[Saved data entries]

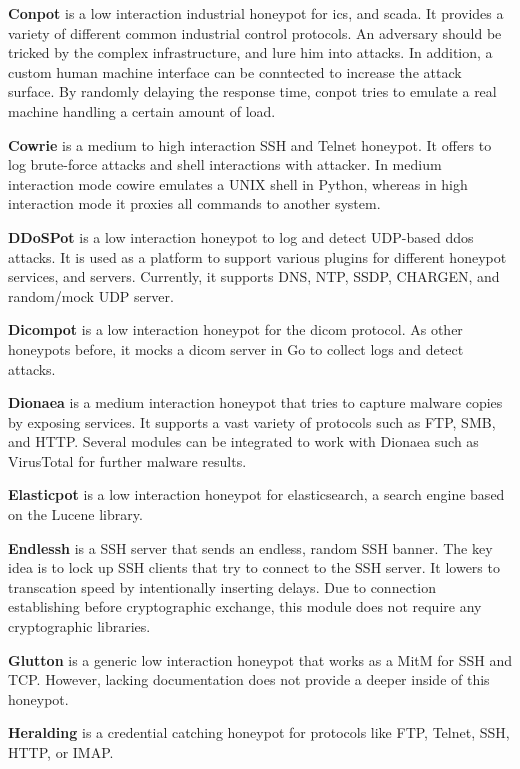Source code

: \textbf{Conpot} \cite{conpot2021} is a low interaction industrial honeypot for \ac{ics}, and \ac{scada}.
It provides a variety of different common industrial control protocols.
An adversary should be tricked by the complex infrastructure, and lure him into attacks.
In addition, a custom human machine interface can be conntected to increase the attack surface.
By randomly delaying the response time, conpot tries to emulate a real machine handling a certain amount of load.

\textbf{Cowrie} \cite{cowire2021} is a medium to high interaction SSH and Telnet honeypot.
It offers to log brute-force attacks and shell interactions with attacker.
In medium interaction mode cowire emulates a UNIX shell in Python, whereas in high interaction mode it proxies all commands to another system.

\textbf{DDoSPot} \cite{ddosspot2021} is a low interaction honeypot to log and detect UDP-based \ac{ddos} attacks.
It is used as a platform to support various plugins for different honeypot services, and servers.
Currently, it supports DNS, NTP, SSDP, CHARGEN, and random/mock UDP server.

\textbf{Dicompot} \cite{dicompot2021} is a low interaction honeypot for the \ac{dicom} protocol.
As other honeypots before, it mocks a \ac{dicom} server in Go to collect logs and detect attacks.

\textbf{Dionaea} \cite{dionaea2021} is a medium interaction honeypot that tries to capture malware copies by exposing services.
It supports a vast variety of protocols such as FTP, SMB, and HTTP.
Several modules can be integrated to work with Dionaea such as VirusTotal for further malware results.

\textbf{Elasticpot} \cite{elasticpot2021} is a low interaction honeypot for elasticsearch, a search engine based on the Lucene library.

\textbf{Endlessh} \cite{endlessh2021} is a SSH server that sends an endless, random SSH banner.
The key idea is to lock up SSH clients that try to connect to the SSH server.
It lowers to transcation speed by intentionally inserting delays.
Due to connection establishing before cryptographic exchange, this module does not require any cryptographic libraries.

\textbf{Glutton} \cite{glutton2021} is a generic low interaction honeypot that works as a MitM for SSH and TCP.
However, lacking documentation does not provide a deeper inside of this honeypot.

\textbf{Heralding} \cite{heralding2021} is a credential catching honeypot for protocols like FTP, Telnet, SSH, HTTP, or IMAP.

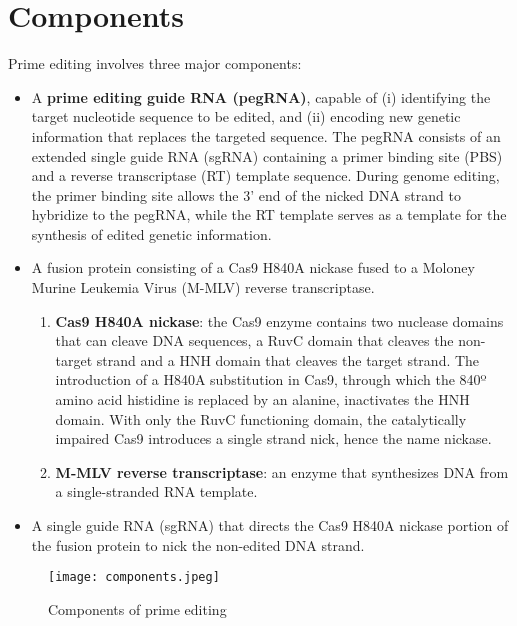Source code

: \documentclass[a4paper,12pt]{extarticle}
\begin{document}
\section{Components}

Prime editing involves three major components:\\

\begin{itemize}

\item A \textbf{prime editing guide RNA (pegRNA)}, capable of (i) identifying the target nucleotide sequence to be edited, and (ii) encoding new genetic information that replaces the targeted sequence. The pegRNA consists of an extended single guide RNA (sgRNA) containing a primer binding site (PBS) and a reverse transcriptase (RT) template sequence. During genome editing, the primer binding site allows the 3’ end of the nicked DNA strand to hybridize to the pegRNA, while the RT template serves as a template for the synthesis of edited genetic information.

\item A fusion protein consisting of a Cas9 H840A nickase fused to a Moloney Murine Leukemia Virus (M-MLV) reverse transcriptase.

\begin{enumerate}

\item \textbf{Cas9 H840A nickase}: the Cas9 enzyme contains two nuclease domains that can cleave DNA sequences, a RuvC domain that cleaves the non-target strand and a HNH domain that cleaves the target strand. The introduction of a H840A substitution in Cas9, through which the 840º amino acid histidine is replaced by an alanine, inactivates the HNH domain. With only the RuvC functioning domain, the catalytically impaired Cas9 introduces a single strand nick, hence the name nickase.

\item \textbf{M-MLV reverse transcriptase}: an enzyme that synthesizes DNA from a single-stranded RNA template.

\end{enumerate}

\item A single guide RNA (sgRNA) that directs the Cas9 H840A nickase portion of the fusion protein to nick the non-edited DNA strand.

\end{itemize}

\begin{figure}[h]
\texttt{[image: components.jpeg]}
\centering
\caption{Components of prime editing}
\centering
\end{figure}
\end{document}

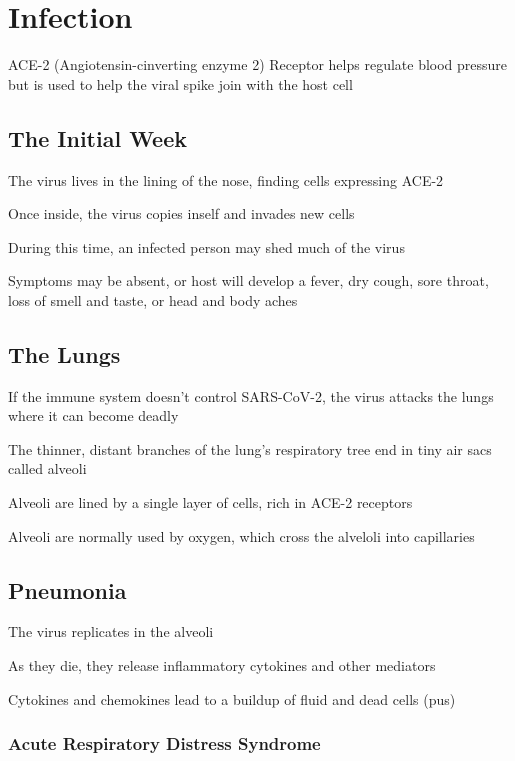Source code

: \documentclass{notes}
\begin{document}
\section{Infection}

ACE-2 (Angiotensin-cinverting enzyme 2) Receptor helps regulate blood pressure but is used to help the viral spike join with the host cell

\subsection{The Initial Week}

The virus lives in the lining of the nose, finding cells expressing ACE-2

Once inside, the virus copies inself and invades new cells

\tab During this time, an infected person may shed much of the virus

Symptoms may be absent, or host will develop a fever, dry cough, sore throat, loss of smell and taste, or head and body aches

\subsection{The Lungs}

If the immune system doesn't control SARS-CoV-2, the virus attacks the lungs where it can become deadly

The thinner, distant branches of the lung's respiratory tree end in tiny air sacs called alveoli

\tab Alveoli are lined by a single layer of cells, rich in ACE-2 receptors

\tab Alveoli are normally used by oxygen, which cross the alveloli into capillaries

\subsection{Pneumonia}

The virus replicates in the alveoli

\tab \indicates As they die, they release inflammatory cytokines and other mediators

\tab \indicates Cytokines and chemokines lead to a buildup of fluid and dead cells (pus)

\subsubsection{Acute Respiratory Distress Syndrome}
\end{document}
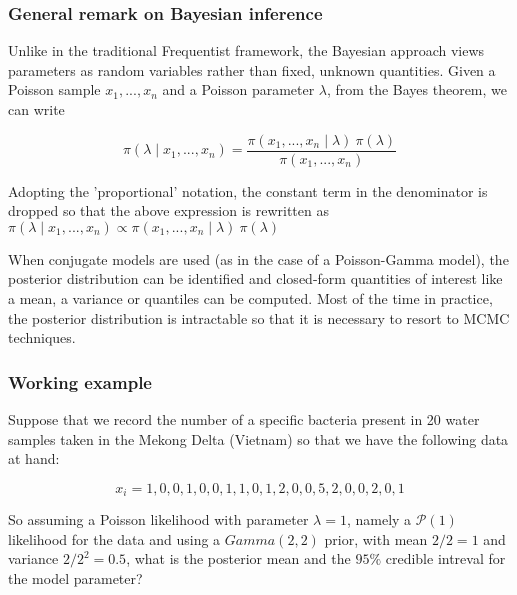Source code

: \documentclass[border=5mm, convert, usenames, dvipsnames,beamer]{standalone}
\begin{document}
\begin{frame}
\frametitle{General remark on Bayesian inference}

\vspace{40}
\noindent
Unlike in the traditional Frequentist framework, the Bayesian approach views parameters as random variables rather than fixed, unknown quantities. Given a Poisson sample 
$x_{1},...,x_{n}$ and a Poisson parameter $\lambda$, from the Bayes theorem, we can write 

$$
\pi(\lambda \mid x_{1},...,x_{n}) = \frac{\pi( x_{1},...,x_{n}  \mid \lambda ) \  \pi( \lambda)}{ \pi(x_{1},...,x_{n})  }  
$$

\noindent
Adopting the 'proportional' notation, the constant term in the denominator is dropped so that the above expression is rewritten as $\pi(\lambda \mid x_{1},...,x_{n}) \propto  \pi( x_{1},...,x_{n}  \mid \lambda ) \  \pi( \lambda)$

\vspace{5}
\noindent
When conjugate models are used (as in the case of a Poisson-Gamma model), the posterior distribution can be identified and closed-form quantities of interest like a mean, a variance or quantiles can be computed. Most of the time in practice, the posterior distribution is intractable so that it is necessary to resort to MCMC techniques.


\par
\end{frame}




\begin{frame}
\frametitle{Working example}

\vspace{30}
\noindent
Suppose that we record the number of a specific bacteria present in 20 water samples taken in the Mekong Delta (Vietnam) so that we have the following data at hand:

$$
x_{i} = 1, 0, 0, 1, 0, 0, 1, 1, 0, 1, 2, 0, 0, 5, 2, 0, 0, 2, 0, 1
$$

\vspace{10}
\noindent
So assuming a Poisson likelihood with parameter $\lambda =1$, namely a $\mathcal{P}(1)$ likelihood for the data and using a $Gamma(2,2)$ prior, with mean $2/2=1$ and variance $2/2^2 = 0.5$, what is the posterior mean and the $95 \%$ credible intreval for the model parameter?



\par
\end{frame}
\end{document}
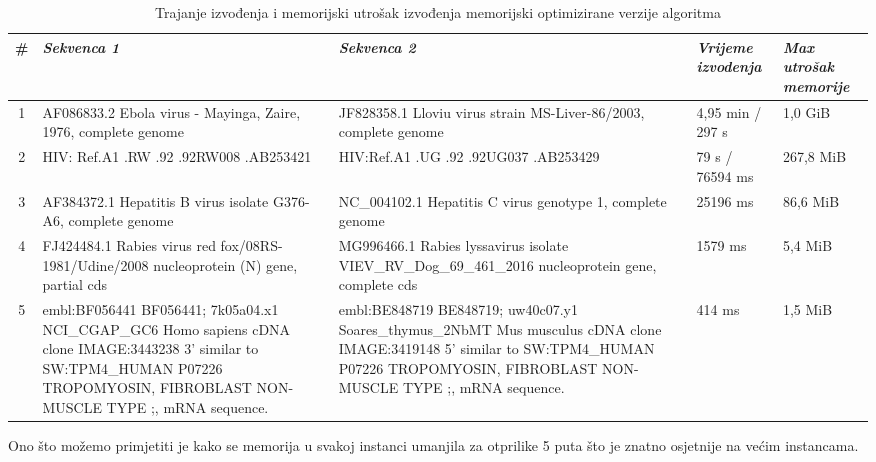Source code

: \documentclass[a4paper]{article}
\begin{document}
\begin{table}[H]
\centering
\begin{tabular}{|c||p{4cm}|p{4.25cm}|p{2cm}|p{2cm}|}
\hline
\# & \textit{\textbf{Sekvenca 1}} & \textit{\textbf{Sekvenca 2}} & \textit{\textbf{Vrijeme izvodenja}} & \textit{\textbf{Max utrošak memorije}} \\ \hline
1 & AF086833.2 Ebola virus - Mayinga, Zaire, 1976, complete genome & JF828358.1 Lloviu virus strain MS-Liver-86/2003, complete genome & 4,95 min / 297 s & 1,0 GiB \\ \hline
2 & HIV: Ref.A1 .RW .92 .92RW008 .AB253421 & HIV:Ref.A1 .UG .92 .92UG037 .AB253429 & 79 s / 76594 ms & 267,8 MiB \\ \hline
3 & AF384372.1 Hepatitis B virus isolate G376-A6, complete genome & NC\_004102.1 Hepatitis C virus genotype 1, complete genome & 25196 ms & 86,6 MiB \\ \hline
4 & FJ424484.1 Rabies virus red fox/08RS-1981/Udine/2008 nucleoprotein (N) gene, partial cds & MG996466.1 Rabies lyssavirus isolate VIEV\_RV\_Dog\_69\_461\_2016 nucleoprotein gene, complete cds & 1579 ms & 5,4 MiB \\ \hline
5 & embl:BF056441 BF056441; 7k05a04.x1 NCI\_CGAP\_GC6 Homo sapiens cDNA clone IMAGE:3443238 3' similar to SW:TPM4\_HUMAN P07226 TROPOMYOSIN, FIBROBLAST NON-MUSCLE TYPE ;, mRNA sequence. & embl:BE848719 BE848719; uw40c07.y1 Soares\_thymus\_2NbMT Mus musculus cDNA clone IMAGE:3419148 5' similar to SW:TPM4\_HUMAN P07226 TROPOMYOSIN, FIBROBLAST NON-MUSCLE TYPE ;, mRNA sequence. & 414 ms & 1,5 MiB \\ \hline
\end{tabular}
\caption{Trajanje izvođenja i memorijski utrošak izvođenja memorijski optimizirane verzije algoritma}
\label{table:economicSchools}   
\end{table}

Ono što možemo primjetiti je kako se memorija u svakoj instanci umanjila za otprilike 5 puta što je znatno osjetnije na većim instancama.
\end{document}
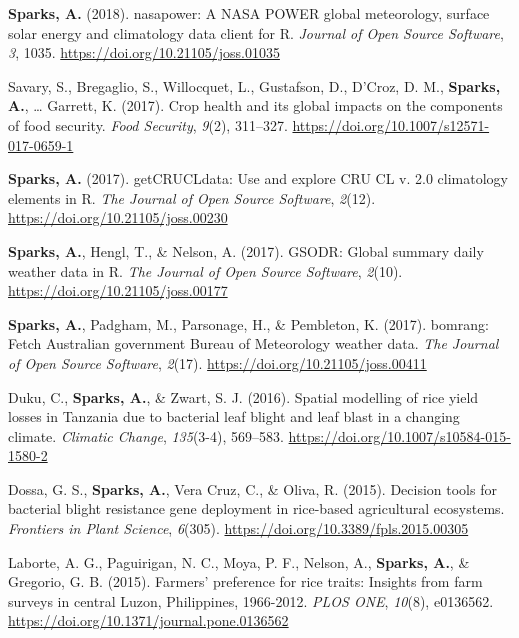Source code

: \documentclass[11pt, a4paper]{awesome-cv}
\begin{document}
\leavevmode\hypertarget{ref-Sparks2018}{}%
\textbf{Sparks, A.} (2018). nasapower: A NASA POWER global meteorology, surface solar energy and climatology data client for R. \emph{Journal of Open Source Software}, \emph{3}, 1035. \url{https://doi.org/10.21105/joss.01035}

\leavevmode\hypertarget{ref-Savary2017}{}%
Savary, S., Bregaglio, S., Willocquet, L., Gustafson, D., D'Croz, D. M., \textbf{Sparks, A.}, \ldots{} Garrett, K. (2017). Crop health and its global impacts on the components of food security. \emph{Food Security}, \emph{9}(2), 311--327. \url{https://doi.org/10.1007/s12571-017-0659-1}

\leavevmode\hypertarget{ref-Sparks2017c}{}%
\textbf{Sparks, A.} (2017). getCRUCLdata: Use and explore CRU CL v. 2.0 climatology elements in R. \emph{The Journal of Open Source Software}, \emph{2}(12). \url{https://doi.org/10.21105/joss.00230}

\leavevmode\hypertarget{ref-Sparks2017}{}%
\textbf{Sparks, A.}, Hengl, T., \& Nelson, A. (2017). GSODR: Global summary daily weather data in R. \emph{The Journal of Open Source Software}, \emph{2}(10). \url{https://doi.org/10.21105/joss.00177}

\leavevmode\hypertarget{ref-Sparks2017a}{}%
\textbf{Sparks, A.}, Padgham, M., Parsonage, H., \& Pembleton, K. (2017). bomrang: Fetch Australian government Bureau of Meteorology weather data. \emph{The Journal of Open Source Software}, \emph{2}(17). \url{https://doi.org/10.21105/joss.00411}

\leavevmode\hypertarget{ref-Duku2016}{}%
Duku, C., \textbf{Sparks, A.}, \& Zwart, S. J. (2016). Spatial modelling of rice yield losses in Tanzania due to bacterial leaf blight and leaf blast in a changing climate. \emph{Climatic Change}, \emph{135}(3-4), 569--583. \url{https://doi.org/10.1007/s10584-015-1580-2}

\leavevmode\hypertarget{ref-Dossa2015}{}%
Dossa, G. S., \textbf{Sparks, A.}, Vera Cruz, C., \& Oliva, R. (2015). Decision tools for bacterial blight resistance gene deployment in rice-based agricultural ecosystems. \emph{Frontiers in Plant Science}, \emph{6}(305). \url{https://doi.org/10.3389/fpls.2015.00305}

\leavevmode\hypertarget{ref-Laborte2015}{}%
Laborte, A. G., Paguirigan, N. C., Moya, P. F., Nelson, A., \textbf{Sparks, A.}, \& Gregorio, G. B. (2015). Farmers' preference for rice traits: Insights from farm surveys in central Luzon, Philippines, 1966-2012. \emph{PLOS ONE}, \emph{10}(8), e0136562. \url{https://doi.org/10.1371/journal.pone.0136562}
\end{document}
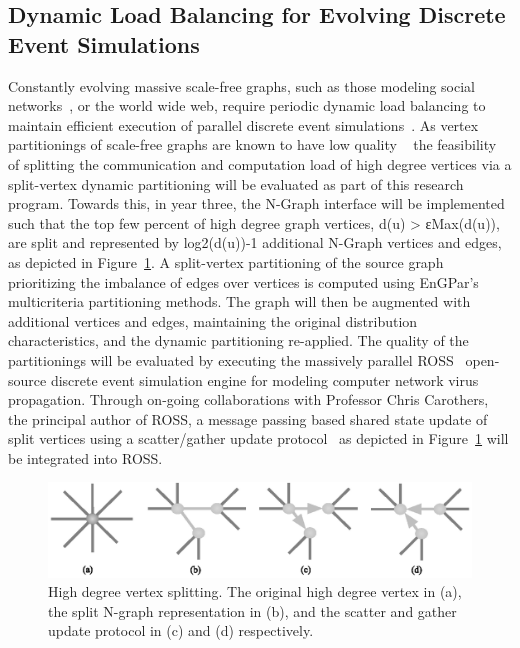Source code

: \documentclass[12pt]{article}
\begin{document}
\subsection{Dynamic Load Balancing for Evolving Discrete Event Simulations} 
Constantly evolving massive scale-free graphs, such as those modeling social
networks~\cite{twitter2010,kwak2010twitter}, or the world wide web, require
periodic dynamic load balancing to maintain efficient execution of parallel
discrete event simulations~\cite{carothers2002ross}.
As vertex partitionings of scale-free graphs are known to have low quality
~\cite{abou2006multilevel,lang2004finding,leskovec2009community,pienta2013parallel} the feasibility of splitting the communication and computation
load of high degree vertices via a split-vertex dynamic partitioning will be
evaluated as part of this research program.
Towards this, in year three, the N-Graph interface will be implemented such
that the top few percent of high degree graph vertices, d(u) > εMax(d(u)), are
split and represented by log2(d(u))-1 additional N-Graph vertices and edges, as
depicted in Figure~\ref{fig:vtxSplitting}.
A split-vertex partitioning of the source graph prioritizing the imbalance of
edges over vertices is computed using EnGPar’s multicriteria partitioning
methods.
The graph will then be augmented with additional vertices and edges,
maintaining the original distribution characteristics, and the dynamic
partitioning re-applied.
The quality of the partitionings will be evaluated by executing the massively
parallel ROSS~\cite{carothers2002ross,mubarak2012modeling,barnes2013warp}
open-source discrete event simulation engine for modeling computer network virus
propagation.
Through on-going collaborations with Professor Chris Carothers, the principal
author of ROSS, a message passing based shared state update of split vertices
using a scatter/gather update
protocol~\cite{gonzalez2012powergraph,sahni2009scalable} as depicted in
Figure~\ref{fig:vtxSplitting} will be integrated into ROSS.

\begin{figure}
  \includegraphics[width=\textwidth]{vtxSplitting.eps}
  \caption{\label{fig:vtxSplitting}
    High degree vertex splitting. 
    The original high degree vertex in (a), the split N-graph representation in
    (b), and the scatter and gather update protocol in (c) and (d) respectively.
  }
\end{figure}



\end{document}
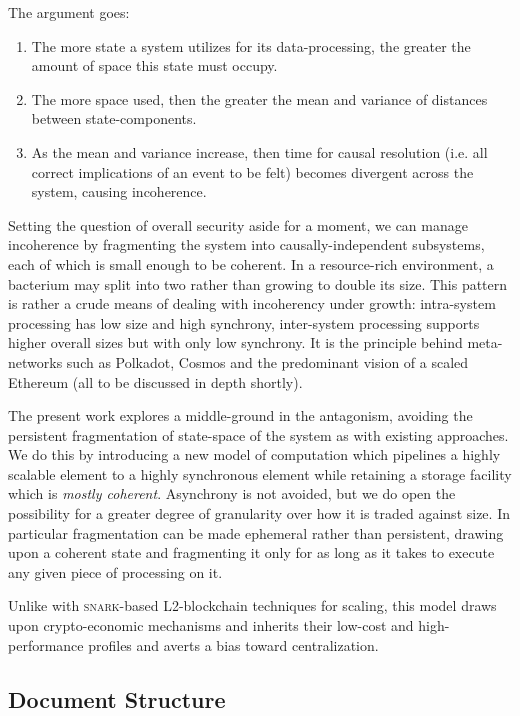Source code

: The argument goes:
\begin{enumerate}
  \item The more state a system utilizes for its data-processing, the greater the amount of space this state must occupy.
  \item The more space used, then the greater the mean and variance of distances between state-components.
  \item As the mean and variance increase, then time for causal resolution (i.e. all correct implications of an event to be felt) becomes divergent across the system, causing incoherence.
\end{enumerate}

Setting the question of overall security aside for a moment, we can manage incoherence by fragmenting the system into causally-independent subsystems, each of which is small enough to be coherent. In a resource-rich environment, a bacterium may split into two rather than growing to double its size. This pattern is rather a crude means of dealing with incoherency under growth: intra-system processing has low size and high synchrony, inter-system processing supports higher overall sizes but with only low synchrony. It is the principle behind meta-networks such as Polkadot, Cosmos and the predominant vision of a scaled Ethereum (all to be discussed in depth shortly).

The present work explores a middle-ground in the antagonism, avoiding the persistent fragmentation of state-space of the system as with existing approaches. We do this by introducing a new model of computation which pipelines a highly scalable element to a highly synchronous element while retaining a storage facility which is \emph{mostly coherent}. Asynchrony is not avoided, but we do open the possibility for a greater degree of granularity over how it is traded against size. In particular fragmentation can be made ephemeral rather than persistent, drawing upon a coherent state and fragmenting it only for as long as it takes to execute any given piece of processing on it.

Unlike with \textsc{snark}-based L2-blockchain techniques for scaling, this model draws upon crypto-economic mechanisms and inherits their low-cost and high-performance profiles and averts a bias toward centralization.

\subsection{Document Structure}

_EXERCISE GOAL_
Using the entries above, repeat only the lines from the one containing "By randomly delaying" through the one containing "As other honeypots", end lines included.

_WRITTEN ANSWER_
By randomly delaying the response time, conpot tries to emulate a real machine handling a certain amount of load.

\textbf{Cowrie} \cite{cowire2021} is a medium to high interaction SSH and Telnet honeypot.
It offers to log brute-force attacks and shell interactions with attacker.
In medium interaction mode cowire emulates a UNIX shell in Python, whereas in high interaction mode it proxies all commands to another system.

\textbf{DDoSPot} \cite{ddosspot2021} is a low interaction honeypot to log and detect UDP-based \ac{ddos} attacks.
It is used as a platform to support various plugins for different honeypot services, and servers.
Currently, it supports DNS, NTP, SSDP, CHARGEN, and random/mock UDP server.

\textbf{Dicompot} \cite{dicompot2021} is a low interaction honeypot for the \ac{dicom} protocol.
As other honeypots before, it mocks a \ac{dicom} server in Go to collect logs and detect attacks.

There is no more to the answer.